Correct, although the Moonlight 2.5 API supports some Silverlight 3 features (those needed for streaming the World Cup, in particular).
Moonlight 3 will ship in 3Q this year; Preview 1 released in February of this year. Microsoft has entered a patent covenant for Silverlight 3 & 4 with the Mono foundation, and as with earlier versions will provide engineering assistance. IOW, Moonlight 4 will happen. So choosing to develop on Silverlight 4 for cross-platform applications is a viable option.
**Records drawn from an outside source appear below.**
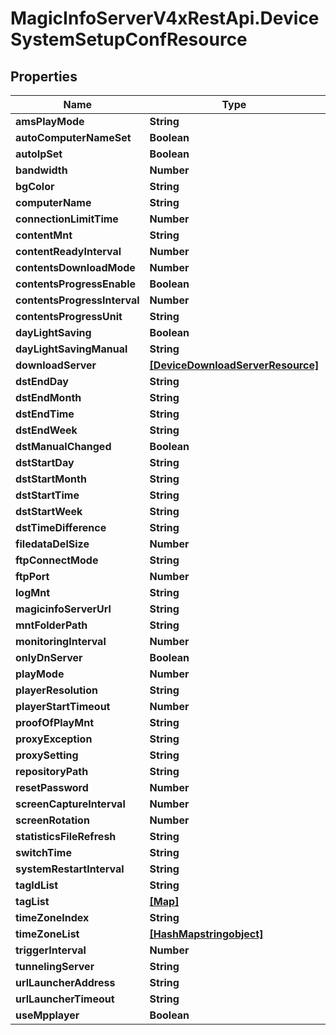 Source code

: # MagicInfoServerV4xRestApi.DeviceSystemSetupConfResource

## Properties
Name | Type | Description | Notes
------------ | ------------- | ------------- | -------------
**amsPlayMode** | **String** |  | [optional] 
**autoComputerNameSet** | **Boolean** |  | [optional] 
**autoIpSet** | **Boolean** |  | [optional] 
**bandwidth** | **Number** |  | [optional] 
**bgColor** | **String** |  | [optional] 
**computerName** | **String** |  | [optional] 
**connectionLimitTime** | **Number** |  | [optional] 
**contentMnt** | **String** |  | [optional] 
**contentReadyInterval** | **Number** |  | [optional] 
**contentsDownloadMode** | **Number** |  | [optional] 
**contentsProgressEnable** | **Boolean** |  | [optional] 
**contentsProgressInterval** | **Number** |  | [optional] 
**contentsProgressUnit** | **String** |  | [optional] 
**dayLightSaving** | **Boolean** |  | [optional] 
**dayLightSavingManual** | **String** |  | [optional] 
**downloadServer** | [**[DeviceDownloadServerResource]**](DeviceDownloadServerResource.md) |  | [optional] 
**dstEndDay** | **String** |  | [optional] 
**dstEndMonth** | **String** |  | [optional] 
**dstEndTime** | **String** |  | [optional] 
**dstEndWeek** | **String** |  | [optional] 
**dstManualChanged** | **Boolean** |  | [optional] 
**dstStartDay** | **String** |  | [optional] 
**dstStartMonth** | **String** |  | [optional] 
**dstStartTime** | **String** |  | [optional] 
**dstStartWeek** | **String** |  | [optional] 
**dstTimeDifference** | **String** |  | [optional] 
**filedataDelSize** | **Number** |  | [optional] 
**ftpConnectMode** | **String** |  | [optional] 
**ftpPort** | **Number** |  | [optional] 
**logMnt** | **String** |  | [optional] 
**magicinfoServerUrl** | **String** |  | [optional] 
**mntFolderPath** | **String** |  | [optional] 
**monitoringInterval** | **Number** |  | [optional] 
**onlyDnServer** | **Boolean** |  | [optional] 
**playMode** | **Number** |  | [optional] 
**playerResolution** | **String** |  | [optional] 
**playerStartTimeout** | **Number** |  | [optional] 
**proofOfPlayMnt** | **String** |  | [optional] 
**proxyException** | **String** |  | [optional] 
**proxySetting** | **String** |  | [optional] 
**repositoryPath** | **String** |  | [optional] 
**resetPassword** | **Number** |  | [optional] 
**screenCaptureInterval** | **Number** |  | [optional] 
**screenRotation** | **Number** |  | [optional] 
**statisticsFileRefresh** | **String** |  | [optional] 
**switchTime** | **String** |  | [optional] 
**systemRestartInterval** | **String** |  | [optional] 
**tagIdList** | **String** |  | [optional] 
**tagList** | [**[Map]**](Map.md) |  | [optional] 
**timeZoneIndex** | **String** |  | [optional] 
**timeZoneList** | [**[HashMapstringobject]**](HashMapstringobject.md) |  | [optional] 
**triggerInterval** | **Number** |  | [optional] 
**tunnelingServer** | **String** |  | [optional] 
**urlLauncherAddress** | **String** |  | [optional] 
**urlLauncherTimeout** | **String** |  | [optional] 
**useMpplayer** | **Boolean** |  | [optional]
I don't have a dog in this particular hunt, as all my applications end up running on Windows. And since we (my day job) are a Gold Certified Partner, we have all the nice toys to play with (I am itching to get TFS 2010 installed -- with the hierarchical tasks, burndown graphs, etc., it's finally doing what it should have been doing since first release with VS 2005). But someday we'll run into a customer who is big enough to forcefully insist that we run on Red Hat Enterprise or Novell Suse Enterprise, so there's some comfort in knowing the option is available.
Hank
>Last I checked (Spring this year), Silverlight 3 and 4 were not supported on Moonlight.
>
>>Hi Mel,
>>
>>For WinForms, there are various toolkits what will run with Mono:
http://www.mono-project.com/Gui_Toolkits>>
>>Silverlight apps will run on Moonlight:
http://www.go-mono.com/moonlight/>>
>>Silverlight/Moonlight will, I think, give you the most bang-for-the-buck. It can do browserless apps that look just like any other spiffy application.